Can anyone kindly guide me as to how should I approach to get the fourier transform? I am also trying to get the fourier transform (using definition) using C++ code on a remote server, but it's taking a long time to execute. Can anyone give me a proper insight as to how should I handle this large data?

It depends on the resolution of the FFT that you require. If you only need an FFT of, say, 1024 points, then you can reshape your data to, or sequentially read it as N x 1024 blocks. Once you have it in this format, you can then add the output of each FFT result to a 1024 point complex accumulator.
If you need the same resolution after the FFT, then you need more memory, or a special fft routine that is not included in Matlab (but I'm not sure if it is even mathematically possible to do a partial FFT by buffering small chunks through for full resolution).

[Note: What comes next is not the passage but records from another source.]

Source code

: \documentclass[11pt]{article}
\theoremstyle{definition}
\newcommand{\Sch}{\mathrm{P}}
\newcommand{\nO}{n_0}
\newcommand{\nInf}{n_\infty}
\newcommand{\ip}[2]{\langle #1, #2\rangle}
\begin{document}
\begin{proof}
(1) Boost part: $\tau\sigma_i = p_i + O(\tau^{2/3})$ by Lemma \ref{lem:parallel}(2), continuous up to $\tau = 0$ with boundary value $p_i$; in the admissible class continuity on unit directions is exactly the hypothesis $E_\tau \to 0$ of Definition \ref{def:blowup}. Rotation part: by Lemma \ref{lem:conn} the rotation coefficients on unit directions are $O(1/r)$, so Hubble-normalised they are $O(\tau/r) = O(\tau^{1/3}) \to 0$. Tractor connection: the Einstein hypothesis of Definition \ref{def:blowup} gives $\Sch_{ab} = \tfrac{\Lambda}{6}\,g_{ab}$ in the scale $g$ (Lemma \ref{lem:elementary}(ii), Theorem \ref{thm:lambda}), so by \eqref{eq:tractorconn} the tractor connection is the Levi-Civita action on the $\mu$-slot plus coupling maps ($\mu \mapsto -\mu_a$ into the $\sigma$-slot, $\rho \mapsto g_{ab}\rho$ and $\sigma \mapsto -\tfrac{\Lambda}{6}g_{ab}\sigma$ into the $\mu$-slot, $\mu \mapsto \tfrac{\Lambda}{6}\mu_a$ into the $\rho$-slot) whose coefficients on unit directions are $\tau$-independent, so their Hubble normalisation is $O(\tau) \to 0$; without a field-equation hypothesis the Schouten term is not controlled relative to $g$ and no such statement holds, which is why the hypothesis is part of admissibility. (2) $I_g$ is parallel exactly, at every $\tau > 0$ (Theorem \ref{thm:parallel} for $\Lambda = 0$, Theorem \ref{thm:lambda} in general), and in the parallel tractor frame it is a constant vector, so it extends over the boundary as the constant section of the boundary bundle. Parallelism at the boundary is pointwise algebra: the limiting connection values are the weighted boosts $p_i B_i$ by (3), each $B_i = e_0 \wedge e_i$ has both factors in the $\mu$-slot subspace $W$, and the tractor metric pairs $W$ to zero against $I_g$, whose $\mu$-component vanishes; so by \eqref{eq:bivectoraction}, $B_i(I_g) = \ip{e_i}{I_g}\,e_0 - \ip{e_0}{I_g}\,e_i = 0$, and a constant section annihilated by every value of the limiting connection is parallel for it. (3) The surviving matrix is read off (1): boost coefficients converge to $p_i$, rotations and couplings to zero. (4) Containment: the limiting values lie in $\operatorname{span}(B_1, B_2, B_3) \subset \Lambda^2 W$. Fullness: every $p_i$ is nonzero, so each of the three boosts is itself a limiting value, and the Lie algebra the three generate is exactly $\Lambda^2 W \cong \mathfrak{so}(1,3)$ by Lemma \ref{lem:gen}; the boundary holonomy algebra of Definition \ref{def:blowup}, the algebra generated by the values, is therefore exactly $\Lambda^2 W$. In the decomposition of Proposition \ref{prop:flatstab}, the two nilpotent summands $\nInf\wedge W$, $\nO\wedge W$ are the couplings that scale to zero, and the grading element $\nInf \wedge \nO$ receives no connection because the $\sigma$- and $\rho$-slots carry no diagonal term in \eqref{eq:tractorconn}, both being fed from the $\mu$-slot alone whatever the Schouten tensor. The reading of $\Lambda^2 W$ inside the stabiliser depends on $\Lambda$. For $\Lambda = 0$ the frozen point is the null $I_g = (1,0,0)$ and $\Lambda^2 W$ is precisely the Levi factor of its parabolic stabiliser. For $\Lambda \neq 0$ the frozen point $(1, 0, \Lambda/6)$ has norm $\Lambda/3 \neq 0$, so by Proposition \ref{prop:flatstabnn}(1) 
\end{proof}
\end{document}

It may be better you implement FFT with your own code.
The FFT algorithm has a "butterfly" operation. Hence you can split the whole step into smaller blocks.
The file size is too large for a typical pc to handle. But FFT doesn't need all data at once. It can always start with 2-point (maybe 8-point is better) FFT, and you can build up by cascading the stages. It means you can read only a few points at a time, do some calculation, and save your data to disk. Next time you doing another iteration, you can read the saved data from disk.
Depending on how you build the data structure, you can either store all the data in one single file, and read/save it with pointers (in Matlab it's merely a number); or you can store every single point in one individual file, generating billions of files and distinguishing them by file names.
The idea is you can dump your calculation to disk, instead of memory. Of course it requires such amount of disk space, which is more feasible.
I can show you a piece of pseudo-code. Depending on the data structure of your original data (that 16GB txt file), the implementation will be different, but you can easily operate as you own the file. I will start with 2-point FFT and do with the 8-point sample in this wikipedia picture.
1.Do 2-point FFT on x, generating y, the 3rd column of white circles from left.
read x[0], x[4] from file 'origin'
y[0] = x[0] + x[4]*W(N,0);
y[1] = x[0] - x[4]*W(N,0);
save y[0], y[1] to file 'temp'
remove x[0], x[4], y[0], y[1] from memory
read x[2], x[6] from file 'origin'
y[2] = x[2] + x[6]*W(N,0);
y[3] = x[2] - x[6]*W(N,0);
save y[2], y[3] to file 'temp'
remove x[2], x[6], y[2], y[3] from memory
....
2.Do 2-point FFT on y, generating z, the 5th column of white circles.
3.Do 2-point FFT on z, generating final result, X.
Basically the Cooley–Tukey FFT algorithm is designed to enable you cut up the data and calculate piece by piece, so it's possible to handle large-amount data. I know it's not a regular way but if you can take a look at the Chinese version of that Wikipedia page, you may find a number of pictures that may help you understand how it splits up the points.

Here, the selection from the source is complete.